EXERCISE REQUIREMENTS ->
Both the line below containing "- **Load Balancing Algorithms**" and the line containing "- **Encryption and Protection**", along with every line between them, should be repeated exactly; no other line belongs in the answer.

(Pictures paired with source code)
□ □ □ □ □ □ □
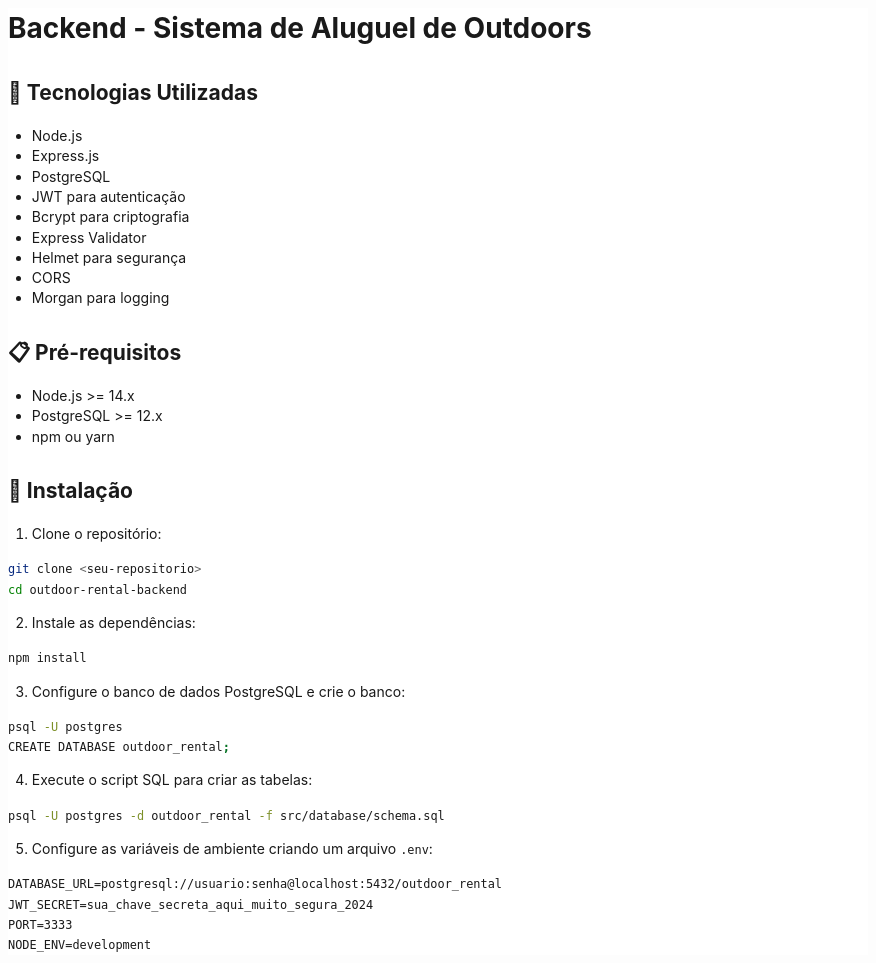 # Backend - Sistema de Aluguel de Outdoors

## 🚀 Tecnologias Utilizadas

- Node.js
- Express.js
- PostgreSQL
- JWT para autenticação
- Bcrypt para criptografia
- Express Validator
- Helmet para segurança
- CORS
- Morgan para logging

## 📋 Pré-requisitos

- Node.js >= 14.x
- PostgreSQL >= 12.x
- npm ou yarn

## 🔧 Instalação

1. Clone o repositório:

```bash
git clone <seu-repositorio>
cd outdoor-rental-backend
```

2. Instale as dependências:

```bash
npm install
```

3. Configure o banco de dados PostgreSQL e crie o banco:

```bash
psql -U postgres
CREATE DATABASE outdoor_rental;
```

4. Execute o script SQL para criar as tabelas:

```bash
psql -U postgres -d outdoor_rental -f src/database/schema.sql
```

5. Configure as variáveis de ambiente criando um arquivo `.env`:

```env
DATABASE_URL=postgresql://usuario:senha@localhost:5432/outdoor_rental
JWT_SECRET=sua_chave_secreta_aqui_muito_segura_2024
PORT=3333
NODE_ENV=development
```
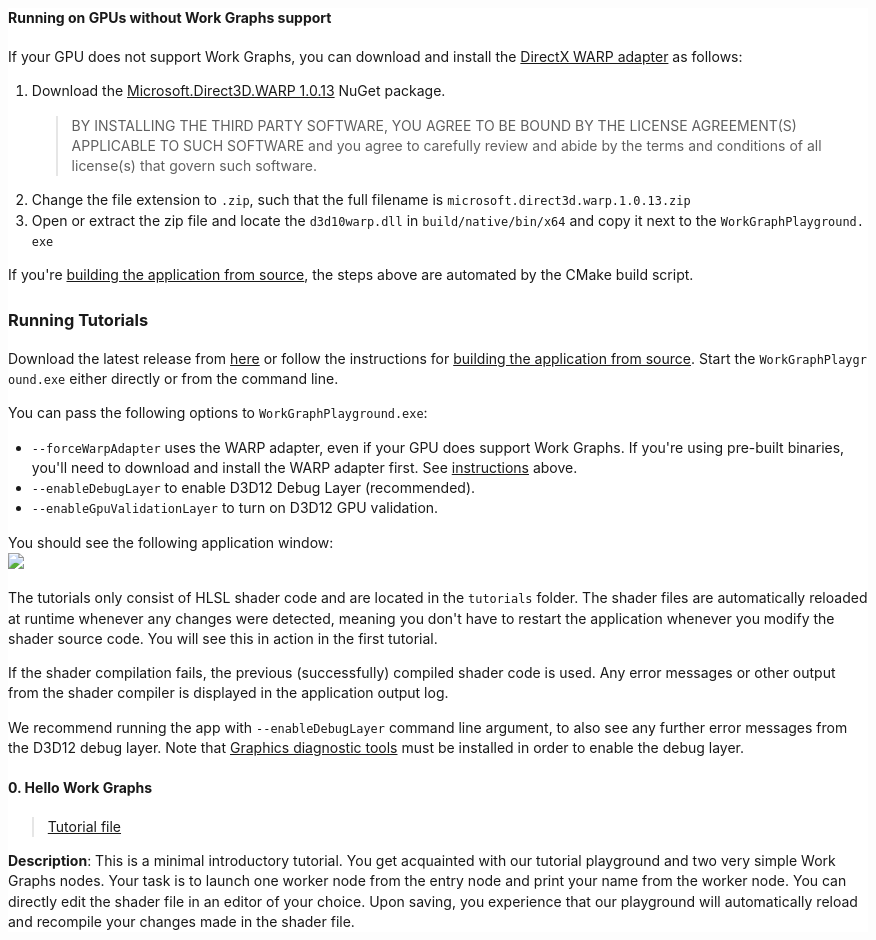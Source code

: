 #### Running on GPUs without Work Graphs support

If your GPU does not support Work Graphs, you can download and install the [DirectX WARP adapter](https://learn.microsoft.com/en-us/windows/win32/direct3darticles/directx-warp) as follows:
1. Download the [Microsoft.Direct3D.WARP 1.0.13](https://www.nuget.org/packages/Microsoft.Direct3D.WARP/1.0.13) NuGet package.  
    > BY INSTALLING THE THIRD PARTY SOFTWARE, YOU AGREE TO BE BOUND BY THE LICENSE AGREEMENT(S) APPLICABLE TO SUCH SOFTWARE and you agree to carefully review and abide by the terms and conditions of all license(s) that govern such software. 
  2. Change the file extension to `.zip`, such that the full filename is `microsoft.direct3d.warp.1.0.13.zip`
  3. Open or extract the zip file and locate the `d3d10warp.dll` in `build/native/bin/x64` and copy it next to the `WorkGraphPlayground.exe`

If you're [building the application from source](#building-from-source), the steps above are automated by the CMake build script.

### Running Tutorials

Download the latest release from [here](https://github.com/GPUOpen-LibrariesAndSDKs/WorkGraphPlayground/releases) or follow the instructions for [building the application from source](#building-from-source). 
Start the `WorkGraphPlayground.exe` either directly or from the command line.

You can pass the following options to ```WorkGraphPlayground.exe```:
- ```--forceWarpAdapter``` uses the WARP adapter, even if your GPU does support Work Graphs.
  If you're using pre-built binaries, you'll need to download and install the WARP adapter first. See [instructions](#running-on-gpus-without-work-graphs-support) above.
- ```--enableDebugLayer``` to enable D3D12 Debug Layer (recommended).
- ```--enableGpuValidationLayer``` to turn on D3D12 GPU validation.

You should see the following application window:  
![](./tutorials/tutorial-0/screenshot.png)

The tutorials only consist of HLSL shader code and are located in the `tutorials` folder.
The shader files are automatically reloaded at runtime whenever any changes were detected, meaning you don't have to restart the application whenever you modify the shader source code.
You will see this in action in the first tutorial. 

If the shader compilation fails, the previous (successfully) compiled shader code is used.
Any error messages or other output from the shader compiler is displayed in the application output log.

We recommend running the app with `--enableDebugLayer` command line argument, to also see any further error messages from the D3D12 debug layer. Note that [Graphics diagnostic tools](https://learn.microsoft.com/en-us/windows/uwp/gaming/use-the-directx-runtime-and-visual-studio-graphics-diagnostic-features) must be installed in order to enable the debug layer.

#### 0. Hello Work Graphs

> [Tutorial file](tutorials/tutorial-0/HelloWorkGraphs.hlsl)

**Description**: This is a minimal introductory tutorial. You get acquainted with our tutorial playground and two very simple Work Graphs nodes. Your task is to launch one worker node from the entry node and print your name from the worker node. You can directly edit the shader file in an editor of your choice. Upon saving, you experience that our playground will automatically reload and recompile your changes made in the shader file.
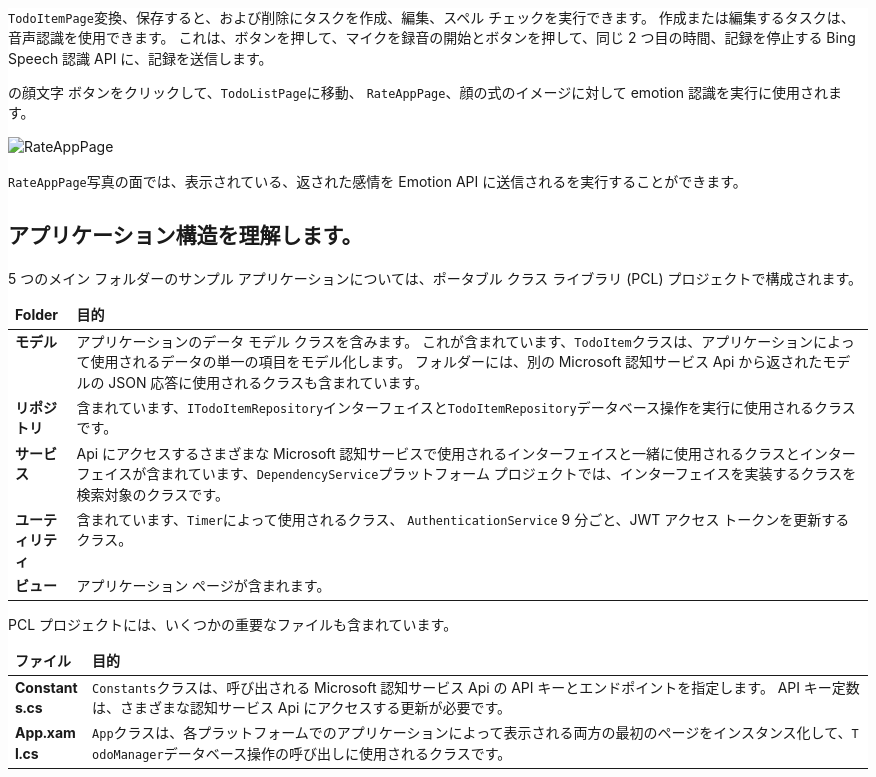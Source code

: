 `TodoItemPage`変換、保存すると、および削除にタスクを作成、編集、スペル チェックを実行できます。 作成または編集するタスクは、音声認識を使用できます。 これは、ボタンを押して、マイクを録音の開始とボタンを押して、同じ 2 つ目の時間、記録を停止する Bing Speech 認識 API に、記録を送信します。

の顔文字 ボタンをクリックして、`TodoListPage`に移動、 `RateAppPage`、顔の式のイメージに対して emotion 認識を実行に使用されます。

![](images/sample-application-3.png "RateAppPage")

`RateAppPage`写真の面では、表示されている、返された感情を Emotion API に送信されるを実行することができます。

## <a name="understanding-the-application-anatomy"></a>アプリケーション構造を理解します。

5 つのメイン フォルダーのサンプル アプリケーションについては、ポータブル クラス ライブラリ (PCL) プロジェクトで構成されます。

<table>
    <thead>
        <tr><td><strong>Folder</strong></td><td><strong>目的</strong></td></tr>
    </thead>
    <tbody>
        <tr>
            <td><strong>モデル</strong></td>
            <td>アプリケーションのデータ モデル クラスを含みます。 これが含まれています、<code>TodoItem</code>クラスは、アプリケーションによって使用されるデータの単一の項目をモデル化します。 フォルダーには、別の Microsoft 認知サービス Api から返されたモデルの JSON 応答に使用されるクラスも含まれています。</td>
        </tr>
        <tr>
            <td><strong>リポジトリ</strong></td>
                        <td>含まれています、<code>ITodoItemRepository</code>インターフェイスと<code>TodoItemRepository</code>データベース操作を実行に使用されるクラスです。</td>
        </tr>
        <tr>
            <td><strong>サービス</strong></td>
                        <td>Api にアクセスするさまざまな Microsoft 認知サービスで使用されるインターフェイスと一緒に使用されるクラスとインターフェイスが含まれています、<code>DependencyService</code>プラットフォーム プロジェクトでは、インターフェイスを実装するクラスを検索対象のクラスです。</td>
        </tr>
        <tr>
            <td><strong>ユーティリティ</strong></td>
            <td>含まれています、<code>Timer</code>によって使用されるクラス、 <code>AuthenticationService</code> 9 分ごと、JWT アクセス トークンを更新するクラス。</td>
        </tr>
        <tr>
            <td><strong>ビュー</strong></td>
            <td>アプリケーション ページが含まれます。</td>
        </tr>
    </tbody>
</table>

PCL プロジェクトには、いくつかの重要なファイルも含まれています。

<table>
    <thead>
      <tr><td><strong>ファイル</strong></td><td><strong>目的</strong></td></tr>
    <thead>
    <tbody>
        <tr>
            <td><strong>Constants.cs</strong></td>
            <td><code>Constants</code>クラスは、呼び出される Microsoft 認知サービス Api の API キーとエンドポイントを指定します。 API キー定数は、さまざまな認知サービス Api にアクセスする更新が必要です。
        </tr>
        <tr>
          <td><strong>App.xaml.cs</strong></td>
          <td><code>App</code>クラスは、各プラットフォームでのアプリケーションによって表示される両方の最初のページをインスタンス化して、<code>TodoManager</code>データベース操作の呼び出しに使用されるクラスです。</td>
        </tr>
    </tbody>
</table>
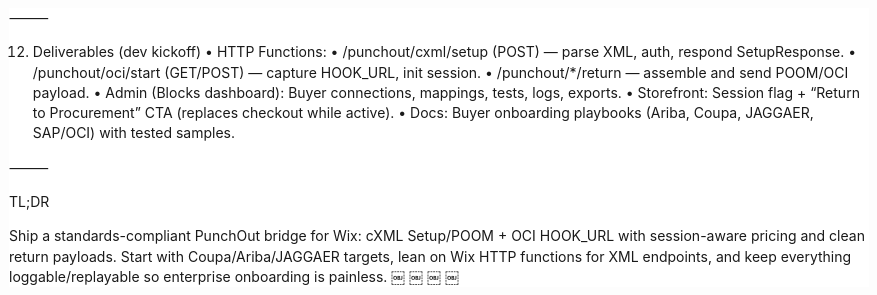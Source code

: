 ⸻

12) Deliverables (dev kickoff)
	•	HTTP Functions:
	•	/punchout/cxml/setup (POST) — parse XML, auth, respond SetupResponse.
	•	/punchout/oci/start (GET/POST) — capture HOOK_URL, init session.
	•	/punchout/*/return — assemble and send POOM/OCI payload.
	•	Admin (Blocks dashboard): Buyer connections, mappings, tests, logs, exports.
	•	Storefront: Session flag + “Return to Procurement” CTA (replaces checkout while active).
	•	Docs: Buyer onboarding playbooks (Ariba, Coupa, JAGGAER, SAP/OCI) with tested samples.

⸻

TL;DR

Ship a standards-compliant PunchOut bridge for Wix: cXML Setup/POOM + OCI HOOK_URL with session-aware pricing and clean return payloads. Start with Coupa/Ariba/JAGGAER targets, lean on Wix HTTP functions for XML endpoints, and keep everything loggable/replayable so enterprise onboarding is painless.  ￼ ￼ ￼ ￼
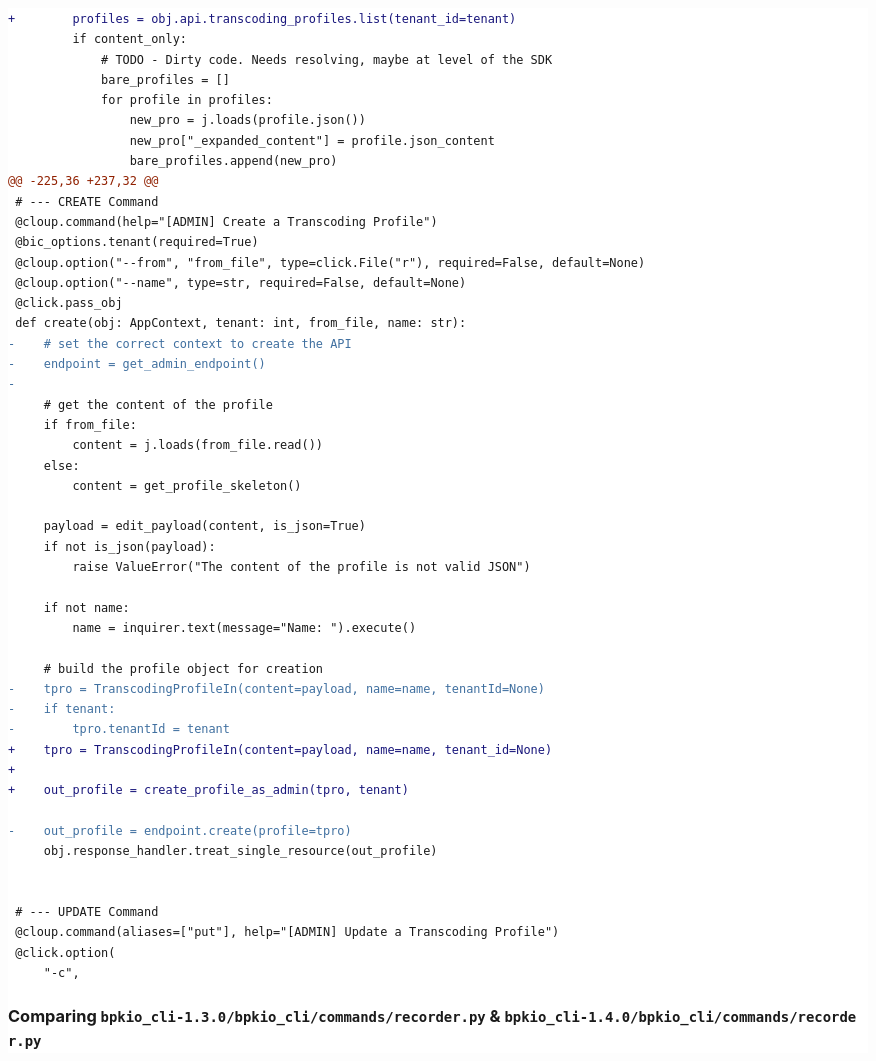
 ```diff
+        profiles = obj.api.transcoding_profiles.list(tenant_id=tenant)
         if content_only:
             # TODO - Dirty code. Needs resolving, maybe at level of the SDK
             bare_profiles = []
             for profile in profiles:
                 new_pro = j.loads(profile.json())
                 new_pro["_expanded_content"] = profile.json_content
                 bare_profiles.append(new_pro)
@@ -225,36 +237,32 @@
 # --- CREATE Command
 @cloup.command(help="[ADMIN] Create a Transcoding Profile")
 @bic_options.tenant(required=True)
 @cloup.option("--from", "from_file", type=click.File("r"), required=False, default=None)
 @cloup.option("--name", type=str, required=False, default=None)
 @click.pass_obj
 def create(obj: AppContext, tenant: int, from_file, name: str):
-    # set the correct context to create the API
-    endpoint = get_admin_endpoint()
-
     # get the content of the profile
     if from_file:
         content = j.loads(from_file.read())
     else:
         content = get_profile_skeleton()
 
     payload = edit_payload(content, is_json=True)
     if not is_json(payload):
         raise ValueError("The content of the profile is not valid JSON")
 
     if not name:
         name = inquirer.text(message="Name: ").execute()
 
     # build the profile object for creation
-    tpro = TranscodingProfileIn(content=payload, name=name, tenantId=None)
-    if tenant:
-        tpro.tenantId = tenant
+    tpro = TranscodingProfileIn(content=payload, name=name, tenant_id=None)
+
+    out_profile = create_profile_as_admin(tpro, tenant)
 
-    out_profile = endpoint.create(profile=tpro)
     obj.response_handler.treat_single_resource(out_profile)
 
 
 # --- UPDATE Command
 @cloup.command(aliases=["put"], help="[ADMIN] Update a Transcoding Profile")
 @click.option(
     "-c",
```

### Comparing `bpkio_cli-1.3.0/bpkio_cli/commands/recorder.py` & `bpkio_cli-1.4.0/bpkio_cli/commands/recorder.py`
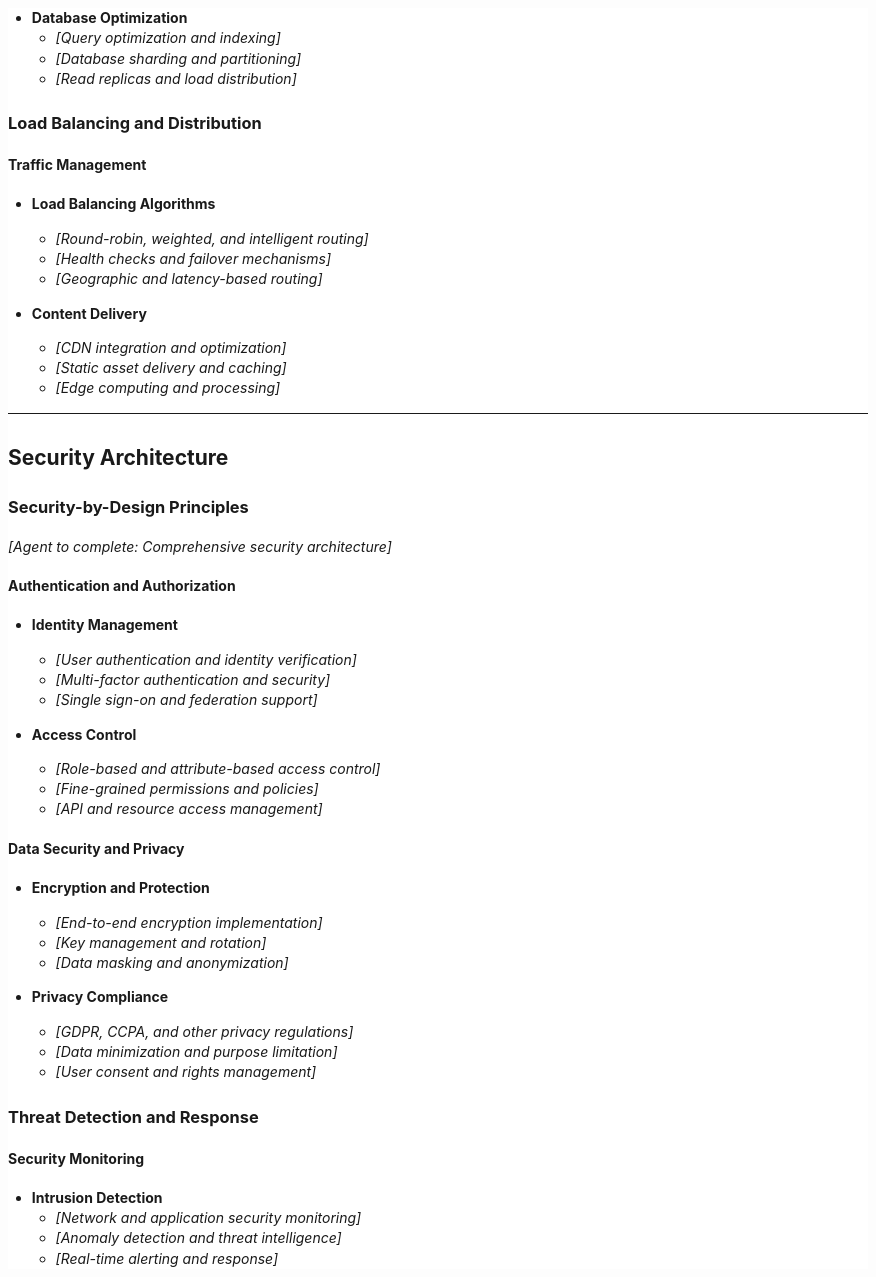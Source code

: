 - **Database Optimization**
  - *[Query optimization and indexing]*
  - *[Database sharding and partitioning]*
  - *[Read replicas and load distribution]*

### Load Balancing and Distribution

#### Traffic Management
- **Load Balancing Algorithms**
  - *[Round-robin, weighted, and intelligent routing]*
  - *[Health checks and failover mechanisms]*
  - *[Geographic and latency-based routing]*

- **Content Delivery**
  - *[CDN integration and optimization]*
  - *[Static asset delivery and caching]*
  - *[Edge computing and processing]*

---

## Security Architecture

### Security-by-Design Principles
*[Agent to complete: Comprehensive security architecture]*

#### Authentication and Authorization
- **Identity Management**
  - *[User authentication and identity verification]*
  - *[Multi-factor authentication and security]*
  - *[Single sign-on and federation support]*

- **Access Control**
  - *[Role-based and attribute-based access control]*
  - *[Fine-grained permissions and policies]*
  - *[API and resource access management]*

#### Data Security and Privacy
- **Encryption and Protection**
  - *[End-to-end encryption implementation]*
  - *[Key management and rotation]*
  - *[Data masking and anonymization]*

- **Privacy Compliance**
  - *[GDPR, CCPA, and other privacy regulations]*
  - *[Data minimization and purpose limitation]*
  - *[User consent and rights management]*

### Threat Detection and Response

#### Security Monitoring
- **Intrusion Detection**
  - *[Network and application security monitoring]*
  - *[Anomaly detection and threat intelligence]*
  - *[Real-time alerting and response]*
□ □ □ □ □ □ □
REPLY ->
- **Load Balancing Algorithms**
  - *[Round-robin, weighted, and intelligent routing]*
  - *[Health checks and failover mechanisms]*
  - *[Geographic and latency-based routing]*

- **Content Delivery**
  - *[CDN integration and optimization]*
  - *[Static asset delivery and caching]*
  - *[Edge computing and processing]*

---

## Security Architecture

### Security-by-Design Principles
*[Agent to complete: Comprehensive security architecture]*

#### Authentication and Authorization
- **Identity Management**
  - *[User authentication and identity verification]*
  - *[Multi-factor authentication and security]*
  - *[Single sign-on and federation support]*

- **Access Control**
  - *[Role-based and attribute-based access control]*
  - *[Fine-grained permissions and policies]*
  - *[API and resource access management]*

#### Data Security and Privacy
- **Encryption and Protection**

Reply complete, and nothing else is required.